What do People Mean when they say "I Don't Like Kids"?
How can we explain this common (jerky) internet behavior??
One thing people say a lot online is “I don’t like kids.”
People are always dropping this info casually and expecting other people to A. care B. find that sympathetic or interesting. Which is honestly baffling. Further proof we didn’t even need that the internet is The Bad Place.
Who finds this interesting or endearing? You don’t like people who still have a sparkle in their eyes and just run around giggling and being silly? The people you don’t like are the little ones who love to eat spaghetti and get it all over their faces and whose whole mission in life is to have fun?
My gut reaction is “I sorta don’t like those people.” I guess, online, I would say “I don’t like adults.”
This kind of adult in particular, the kind who sits around online and declares “I don’t like kids,” is especially not my favorite, since we’re putting our preference for people type out there. The kind of adult who feels really outraged that a kid like interrupted their mimosa brunch one time (the nerve!).
Who is sitting around wishing we had more of this type of person in the world? Dunking on people that by sheer random chance, were born after them.
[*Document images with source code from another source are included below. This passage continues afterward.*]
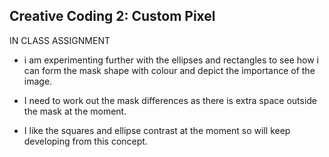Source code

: ## Creative Coding 2: Custom Pixel

IN CLASS ASSIGNMENT

- i am experimenting further with the ellipses and rectangles to see how i can form the mask shape with colour and depict the importance of the image.

- I need to work out the mask differences as there is extra space outside the mask at the moment.

- I like the squares and ellipse contrast at the moment so will keep developing from this concept.
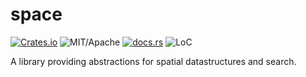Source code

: # space

[![Crates.io][ci]][cl] ![MIT/Apache][li] [![docs.rs][di]][dl] ![LoC][lo]

[ci]: https://img.shields.io/crates/v/space.svg
[cl]: https://crates.io/crates/space/

[li]: https://img.shields.io/crates/l/specs.svg?maxAge=2592000

[di]: https://docs.rs/space/badge.svg
[dl]: https://docs.rs/space/

[lo]: https://tokei.rs/b1/github/vadixidav/space?category=code

A library providing abstractions for spatial datastructures and search.
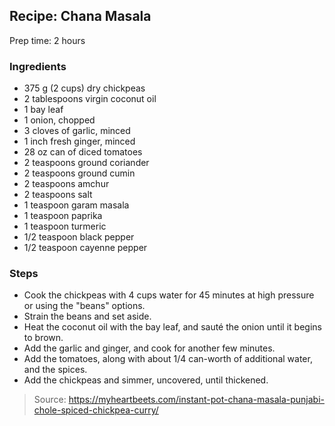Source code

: ## Recipe: Chana Masala
Prep time: 2 hours  


### Ingredients
 - 375 g (2 cups) dry chickpeas
 - 2 tablespoons virgin coconut oil
 - 1 bay leaf
 - 1 onion, chopped
 - 3 cloves of garlic, minced
 - 1 inch fresh ginger, minced
 - 28 oz can of diced tomatoes
 - 2 teaspoons ground coriander
 - 2 teaspoons ground cumin
 - 2 teaspoons amchur
 - 2 teaspoons salt
 - 1 teaspoon garam masala
 - 1 teaspoon paprika
 - 1 teaspoon turmeric
 - 1/2 teaspoon black pepper
 - 1/2 teaspoon cayenne pepper

### Steps
 - Cook the chickpeas with 4 cups water for 45 minutes at high pressure or using the "beans" options.
 - Strain the beans and set aside.
 - Heat the coconut oil with the bay leaf, and sauté the onion until it begins to brown.
 - Add the garlic and ginger, and cook for another few minutes.
 - Add the tomatoes, along with about 1/4 can-worth of additional water, and the spices.
 - Add the chickpeas and simmer, uncovered, until thickened.

> Source: https://myheartbeets.com/instant-pot-chana-masala-punjabi-chole-spiced-chickpea-curry/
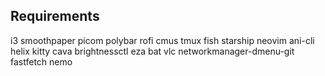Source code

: ## Requirements

i3
smoothpaper
picom
polybar
rofi
cmus
tmux
fish
starship
neovim
ani-cli
helix
kitty
cava
brightnessctl
eza
bat
vlc
networkmanager-dmenu-git
fastfetch
nemo
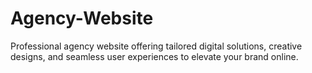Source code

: # Agency-Website
Professional agency website offering tailored digital solutions, creative designs, and seamless user experiences to elevate your brand online.
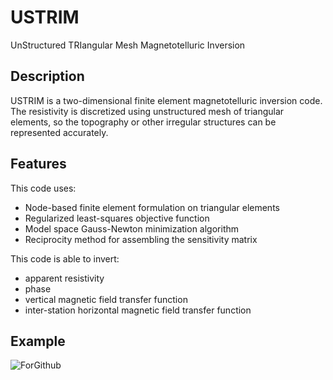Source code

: # USTRIM
UnStructured TRIangular Mesh Magnetotelluric Inversion

## Description
USTRIM is a two-dimensional finite element magnetotelluric inversion code. The resistivity is discretized using unstructured mesh of triangular elements, so the topography or other irregular structures can be represented accurately.   

## Features

This code uses:
- Node-based finite element formulation on triangular elements
- Regularized least-squares objective function
- Model space Gauss-Newton minimization algorithm
- Reciprocity method for assembling the sensitivity matrix

This code is able to invert:
- apparent resistivity
- phase
- vertical magnetic field transfer function
- inter-station horizontal magnetic field transfer function

## Example

![ForGithub](https://user-images.githubusercontent.com/65894100/196236640-85baaff2-f9d6-4a2f-b547-07a57d6d1342.png)
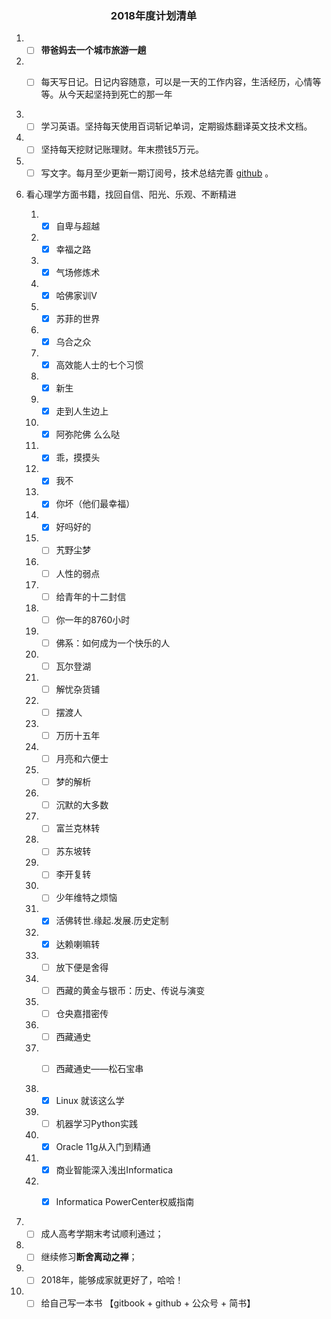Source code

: ### &nbsp;&nbsp;&nbsp;&nbsp;&nbsp;&nbsp;&nbsp;&nbsp;&nbsp;&nbsp;&nbsp;&nbsp;&nbsp;&nbsp;&nbsp;&nbsp;&nbsp;&nbsp;&nbsp;&nbsp;&nbsp;&nbsp;&nbsp;&nbsp;&nbsp;&nbsp;&nbsp;&nbsp;&nbsp;&nbsp;&nbsp;&nbsp;&nbsp;&nbsp;&nbsp;&nbsp;&nbsp;&nbsp;&nbsp;&nbsp; 2018年度计划清单

1. - [ ] **带爸妈去一个城市旅游一趟**  

1. - [ ] 每天写日记。日记内容随意，可以是一天的工作内容，生活经历，心情等等。从今天起坚持到死亡的那一年


2. - [ ] 学习英语。坚持每天使用百词斩记单词，定期锻炼翻译英文技术文档。
3. - [ ] 坚持每天挖财记账理财。年末攒钱5万元。
4. - [ ] 写文字。每月至少更新一期订阅号，技术总结完善 [github](https://github.com/juzldream/diary) 。

5. 看心理学方面书籍，找回自信、阳光、乐观、不断精进

	1. - [x] 自卑与超越
	2. - [x] 幸福之路
	3. - [x] 气场修炼术
	4. - [x] 哈佛家训V
	5. - [x] 苏菲的世界
	6. - [x] 乌合之众
	7. - [x] 高效能人士的七个习惯
	8. - [x] 新生
	9. - [x] 走到人生边上
	10. - [x] 阿弥陀佛 么么哒
	11. - [x] 乖，摸摸头
	12. - [x] 我不
	13. - [x] 你坏（他们最幸福）
	17. - [x] 好吗好的
	18. - [ ] 艽野尘梦
	14. - [ ] 人性的弱点
	15. - [ ] 给青年的十二封信
	16. - [ ] 你一年的8760小时
	17. - [ ] 佛系：如何成为一个快乐的人
	18. - [ ] 瓦尔登湖
	19. - [ ] 解忧杂货铺
	20. - [ ] 摆渡人
	21. - [ ] 万历十五年
	22. - [ ] 月亮和六便士
	23. - [ ] 梦的解析
	24. - [ ] 沉默的大多数
	25. - [ ] 富兰克林转 
	26. - [ ] 苏东坡转
	27. - [ ] 李开复转
	28. - [ ] 少年维特之烦恼

	1. - [x] 活佛转世.缘起.发展.历史定制
	2. - [x] 达赖喇嘛转
	3. - [ ] 放下便是舍得
	4. - [ ] 西藏的黄金与银币：历史、传说与演变 
	5. - [ ] 仓央嘉措密传
	6. - [ ] 西藏通史
	7. - [ ] 西藏通史——松石宝串


	1. - [x] Linux 就该这么学
	2. - [ ] 机器学习Python实践
	3. - [x] Oracle 11g从入门到精通
	4. - [x] 商业智能深入浅出Informatica
	5. - [x] Informatica PowerCenter权威指南 
	
	
6. - [ ] 成人高考学期末考试顺利通过；
7. - [ ] 继续修习**断舍离动之禅**；
8. - [ ] 2018年，能够成家就更好了，哈哈！
9. - [ ] 给自己写一本书 【gitbook + github + 公众号 + 简书】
Oof.
THIS is what I find so tiresome about adults, this little online routine is a perfect example. Oh groan, yes so painful to get away from adult discussions of taxes and money and politics and idk have to think about dinosaurs or bugs or one of the 9,000-times more pleasant and interesting things, when you think about, that kids are preoccupied with. Have you ever really thought about Pokemon? I’d like to see someone make a serious argument that this is less worthwhile than the million trivial things adults are preoccupied with, from “brat summer” to cryptocurrency.
Children are just… people. People who — in some cases anyway — haven’t had their pure human joy beaten out of them yet. Are still able to relate to people in a way that isn’t all about status and money. If you ask me, some adults need a child-driven intervention, especially the very online ones.
These “I don’t like kids” people are the same people would have a field day yelling at you online if you went around saying “I don’t like old people.” Do you see how stupid/assholic that sounds? It’s misanthropic.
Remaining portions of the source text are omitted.